Im Zusammenhang mit den ausgeglichenen Haushaltsabschlüssen der vergangenen Jahre und dem dadurch möglich gewordenen Aufbau der Rücklage hat die Landesregierung bei jeder Gelegenheit sehr deutlich und in verschiedenen Darstellungen immer wieder auf die sich konkret und in der politischen Diskussion abzeichnenden Risiken hingewiesen, sei es die verfassungsrechtlich gebotene Besserstellung der Familien mit Kindern oder die quer durch alle Parteien geführte Diskussion über

erhebliche Steuernettoentlastungen. Niemand, der die politische Diskussion in Deutschland aufmerksam verfolgt, kann heute überrascht tun. Dass beispielsweise eine steuerliche Nettoentlastung im zweistelligen Milliardenbereich ganz erhebliche Auswirkungen auch auf die Landeshaushalte - nicht nur auf den niedersächsischen - und auf die Kommunen haben würde, war jedem klar. Allen öffentlichen Haushalten, deren Gesamtverschuldung Ende vergangenen Jahres laut „dpa“ übrigens auf 2,3 Billionen DM gestiegen ist, wird die Bewältigung dieser Einnahmeausfälle schwer fallen. Dies gilt vor allem in Bezug auf den jetzt aufzustellenden Haushalt 2001, für den sich nach dem vorliegenden Referentenentwurf zur Steuerreform erhebliche zusätzliche Belastungen abzeichnen, ohne dass zeitgleich Wachstumseffekte einnahmewirksam werden dürften. - Zwei Begriffe noch einmal betont: der Referentenentwurf der Bundesregierung und die Zeitungleichheit zwischen dem Wirksamwerden der Steuerentlastungen und den Wachstumseffekten, die sich dann hoffentlich auch in Steuermehreinnahmen auswirken werden. Hierbei handelt es sich vor allem um die bislang erst für 2002 vorgesehene Senkung der Einkommensteuertarife im Vergleich zu den bisherigen Konzepten und den erhöhten Entlastungen gegenüber ursprünglichen Planungen im Zusammenhang mit der Unternehmenssteuerreform.

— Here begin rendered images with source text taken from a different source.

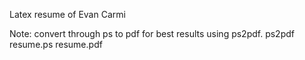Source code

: Latex resume of Evan Carmi

Note: convert through ps to pdf for best results using ps2pdf.
    ps2pdf resume.ps resume.pdf


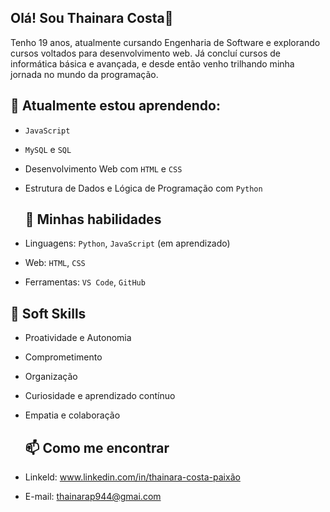 ## Olá! Sou Thainara Costa👋
Tenho 19 anos, atualmente cursando Engenharia de Software e explorando cursos voltados para desenvolvimento web. Já concluí cursos de informática básica e avançada, e desde então venho trilhando minha jornada no mundo da programação.

## 🌱 Atualmente estou aprendendo:

- `JavaScript`
- `MySQL` e `SQL`
- Desenvolvimento Web com `HTML` e `CSS`
- Estrutura de Dados e Lógica de Programação com `Python`

  ## 🚀 Minhas habilidades

- Linguagens: `Python`, `JavaScript` (em aprendizado)
- Web: `HTML`, `CSS`
- Ferramentas: `VS Code`, `GitHub`

## 🤝 Soft Skills

- Proatividade e Autonomia  
- Comprometimento  
- Organização  
- Curiosidade e aprendizado contínuo  
- Empatia e colaboração

    ## 📫 Como me encontrar

- Linkeld: www.linkedin.com/in/thainara-costa-paixão
- E-mail: thainarap944@gmai.com

  

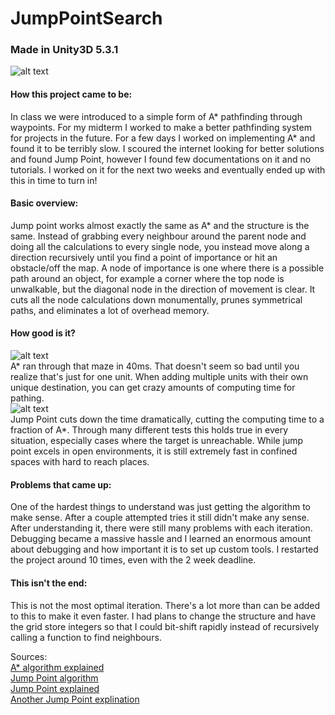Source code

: # JumpPointSearch
### Made in Unity3D 5.3.1
![alt text](https://raw.githubusercontent.com/ocknon/JumpPointSearch/master/Pictures/JumpPoint.png)

#### How this project came to be:
In class we were introduced to a simple form of A* pathfinding through waypoints. For my midterm I worked to make
a better pathfinding system for projects in the future. For a few days I worked on implementing A* and found it to be terribly
slow. I scoured the internet looking for better solutions and found Jump Point, however I found few documentations on it and no tutorials.
I worked on it for the next two weeks and eventually ended up with this in time to turn in!

#### Basic overview:
Jump point works almost exactly the same as A* and the structure is the same. Instead of grabbing every neighbour around the parent node
and doing all the calculations to every single node, you instead move along a direction recursively until you find a point of importance
or hit an obstacle/off the map. A node of importance is one where there is a possible path around an object, for example a corner where 
the top node is unwalkable, but the diagonal node in the direction of movement is clear. It cuts all the node calculations down 
monumentally, prunes symmetrical paths, and eliminates a lot of overhead memory.

#### How good is it?
![alt text](https://raw.githubusercontent.com/ocknon/JumpPointSearch/master/Pictures/AStarTime.png)		
A* ran through that maze in 40ms. That doesn't seem so bad until you realize that's just for one unit. When adding multiple units with
their own unique destination, you can get crazy amounts of computing time for pathing.	
![alt text](https://raw.githubusercontent.com/ocknon/JumpPointSearch/master/Pictures/JumpPointTime.png)		
Jump Point cuts down the time dramatically, cutting the computing time to a fraction of A*. Through many different tests this holds true
in every situation, especially cases where the target is unreachable. While jump point excels in open environments, it is still extremely
fast in confined spaces with hard to reach places.

#### Problems that came up:
One of the hardest things to understand was just getting the algorithm to make sense. After a couple attempted tries it still didn't make
any sense. After understanding it, there were still many problems with each iteration. Debugging became a massive hassle and I learned an
enormous amount about debugging and how important it is to set up custom tools. I restarted the project around 10 times, even with the 
2 week deadline.

#### This isn't the end:
This is not the most optimal iteration. There's a lot more than can be added to this to make it even faster. I had plans to change the
structure and have the grid store integers so that I could bit-shift rapidly instead of recursively calling a function to find 
neighbours.

Sources:	
[A* algorithm explained](https://www.youtube.com/watch?v=-L-WgKMFuhE)	
[Jump Point algorithm](http://users.cecs.anu.edu.au/~dharabor/data/papers/harabor-grastien-aaai11.pdf)	
[Jump Point explained](https://harablog.wordpress.com/2011/09/07/jump-point-search/)	
[Another Jump Point explination](https://gamedevelopment.tutsplus.com/tutorials/how-to-speed-up-a-pathfinding-with-the-jump-point-search-algorithm--gamedev-5818)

Fest steht, dass für das jetzt angestrebte Entlastungsvolumen die in der Mipla hierfür auf der Grundlage der damals bekannten und geplanten Eckdaten vorsorglich getroffenen Maßnahmen in Höhe von 450 Millionen DM für 2001, in Höhe von 400 Millionen DM für 2002 und in Höhe von 330 Millionen DM für 2003 nicht ausreichen. Welche Beträge hier zusätzlich bewältigt werden müssen, ist aufgrund des erreichten Verfahrensstandes bislang nur schwer zu beziffern. Die jetzt diskutierten Ausfallschätzungen liegen in vielen Details weit auseinander. Die verschiedenen Rechnungen von Bund und Ländern werden derzeit - übrigens auf meine Initiative hin - sorgfältig abgeglichen, damit wir verlässliche Planungsgrundlagen erhalten. Eines steht allerdings fest: Spielraum für noch weiter gehende Steuernettoentlastungen, wie sie von der Steuerkommission der CDU/CSU in der vergangenen Woche vorgeschlagen wurden, gibt es ganz sicher nicht. Denn ein weiterer Schub für die Verschuldung der Haushalte muss in jedem Falle vermieden werden, insbesondere in Niedersachsen.